INFORMATION SUPPLIED:
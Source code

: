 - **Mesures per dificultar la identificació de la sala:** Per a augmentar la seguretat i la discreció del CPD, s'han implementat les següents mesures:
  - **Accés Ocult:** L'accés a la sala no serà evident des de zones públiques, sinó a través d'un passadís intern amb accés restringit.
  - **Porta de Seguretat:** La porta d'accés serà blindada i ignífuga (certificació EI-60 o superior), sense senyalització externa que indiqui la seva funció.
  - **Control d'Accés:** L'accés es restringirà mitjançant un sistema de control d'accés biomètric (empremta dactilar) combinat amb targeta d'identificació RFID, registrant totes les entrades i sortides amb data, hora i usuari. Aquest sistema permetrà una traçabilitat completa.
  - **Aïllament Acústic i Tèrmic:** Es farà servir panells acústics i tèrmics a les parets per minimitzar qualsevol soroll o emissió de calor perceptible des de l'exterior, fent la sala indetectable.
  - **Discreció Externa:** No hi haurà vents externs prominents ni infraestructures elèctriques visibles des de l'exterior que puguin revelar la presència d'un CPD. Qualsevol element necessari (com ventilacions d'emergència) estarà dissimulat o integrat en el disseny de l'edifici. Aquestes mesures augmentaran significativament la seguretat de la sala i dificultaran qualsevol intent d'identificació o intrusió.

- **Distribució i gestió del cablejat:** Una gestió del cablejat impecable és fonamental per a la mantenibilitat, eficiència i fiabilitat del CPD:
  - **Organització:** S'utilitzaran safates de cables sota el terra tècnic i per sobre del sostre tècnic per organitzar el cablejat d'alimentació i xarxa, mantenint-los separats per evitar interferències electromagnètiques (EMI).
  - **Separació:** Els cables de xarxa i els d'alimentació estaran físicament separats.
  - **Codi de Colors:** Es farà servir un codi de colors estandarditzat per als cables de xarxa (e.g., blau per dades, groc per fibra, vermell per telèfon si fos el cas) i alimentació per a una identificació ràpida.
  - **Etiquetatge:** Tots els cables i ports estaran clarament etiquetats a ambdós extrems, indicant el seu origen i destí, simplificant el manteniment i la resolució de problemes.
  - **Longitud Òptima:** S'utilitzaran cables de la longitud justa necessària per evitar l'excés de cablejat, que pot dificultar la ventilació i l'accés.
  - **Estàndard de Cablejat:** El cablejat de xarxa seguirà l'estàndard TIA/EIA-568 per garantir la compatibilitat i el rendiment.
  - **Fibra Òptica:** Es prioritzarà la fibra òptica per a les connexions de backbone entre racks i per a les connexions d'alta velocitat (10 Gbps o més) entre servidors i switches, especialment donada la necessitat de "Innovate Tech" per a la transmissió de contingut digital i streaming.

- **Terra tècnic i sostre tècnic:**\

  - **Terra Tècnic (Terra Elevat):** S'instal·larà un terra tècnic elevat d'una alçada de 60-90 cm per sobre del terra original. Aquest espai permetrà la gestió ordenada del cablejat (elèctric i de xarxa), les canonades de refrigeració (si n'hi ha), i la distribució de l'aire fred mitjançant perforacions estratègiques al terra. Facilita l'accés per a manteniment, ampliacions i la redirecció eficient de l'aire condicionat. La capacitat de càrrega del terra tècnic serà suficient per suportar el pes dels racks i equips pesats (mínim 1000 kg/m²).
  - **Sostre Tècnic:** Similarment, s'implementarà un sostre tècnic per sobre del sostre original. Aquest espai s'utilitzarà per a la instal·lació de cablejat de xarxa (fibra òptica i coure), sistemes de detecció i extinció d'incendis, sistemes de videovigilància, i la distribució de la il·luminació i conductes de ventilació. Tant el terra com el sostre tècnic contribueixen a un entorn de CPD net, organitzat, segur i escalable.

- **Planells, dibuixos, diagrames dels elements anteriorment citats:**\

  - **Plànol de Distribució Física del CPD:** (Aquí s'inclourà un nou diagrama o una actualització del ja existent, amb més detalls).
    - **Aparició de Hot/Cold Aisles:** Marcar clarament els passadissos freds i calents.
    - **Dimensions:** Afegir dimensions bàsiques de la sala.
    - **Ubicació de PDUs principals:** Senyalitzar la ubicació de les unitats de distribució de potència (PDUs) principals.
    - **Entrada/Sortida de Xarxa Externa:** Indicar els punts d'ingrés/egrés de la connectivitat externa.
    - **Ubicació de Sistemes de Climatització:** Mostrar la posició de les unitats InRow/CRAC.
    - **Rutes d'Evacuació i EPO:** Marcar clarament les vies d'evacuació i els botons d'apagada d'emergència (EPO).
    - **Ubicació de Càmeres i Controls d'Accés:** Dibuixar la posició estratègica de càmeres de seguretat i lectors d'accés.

WHAT YOU NEED TO DO: Only the lines above from the line with "- **Fibra Òptica:**" to the line with "- **Plànol de", those two lines included, should be reproduced exactly.

YOUR RESPONSE:
  - **Fibra Òptica:** Es prioritzarà la fibra òptica per a les connexions de backbone entre racks i per a les connexions d'alta velocitat (10 Gbps o més) entre servidors i switches, especialment donada la necessitat de "Innovate Tech" per a la transmissió de contingut digital i streaming.

- **Terra tècnic i sostre tècnic:**\

  - **Terra Tècnic (Terra Elevat):** S'instal·larà un terra tècnic elevat d'una alçada de 60-90 cm per sobre del terra original. Aquest espai permetrà la gestió ordenada del cablejat (elèctric i de xarxa), les canonades de refrigeració (si n'hi ha), i la distribució de l'aire fred mitjançant perforacions estratègiques al terra. Facilita l'accés per a manteniment, ampliacions i la redirecció eficient de l'aire condicionat. La capacitat de càrrega del terra tècnic serà suficient per suportar el pes dels racks i equips pesats (mínim 1000 kg/m²).
  - **Sostre Tècnic:** Similarment, s'implementarà un sostre tècnic per sobre del sostre original. Aquest espai s'utilitzarà per a la instal·lació de cablejat de xarxa (fibra òptica i coure), sistemes de detecció i extinció d'incendis, sistemes de videovigilància, i la distribució de la il·luminació i conductes de ventilació. Tant el terra com el sostre tècnic contribueixen a un entorn de CPD net, organitzat, segur i escalable.

- **Planells, dibuixos, diagrames dels elements anteriorment citats:**\

  - **Plànol de Distribució Física del CPD:** (Aquí s'inclourà un nou diagrama o una actualització del ja existent, amb més detalls).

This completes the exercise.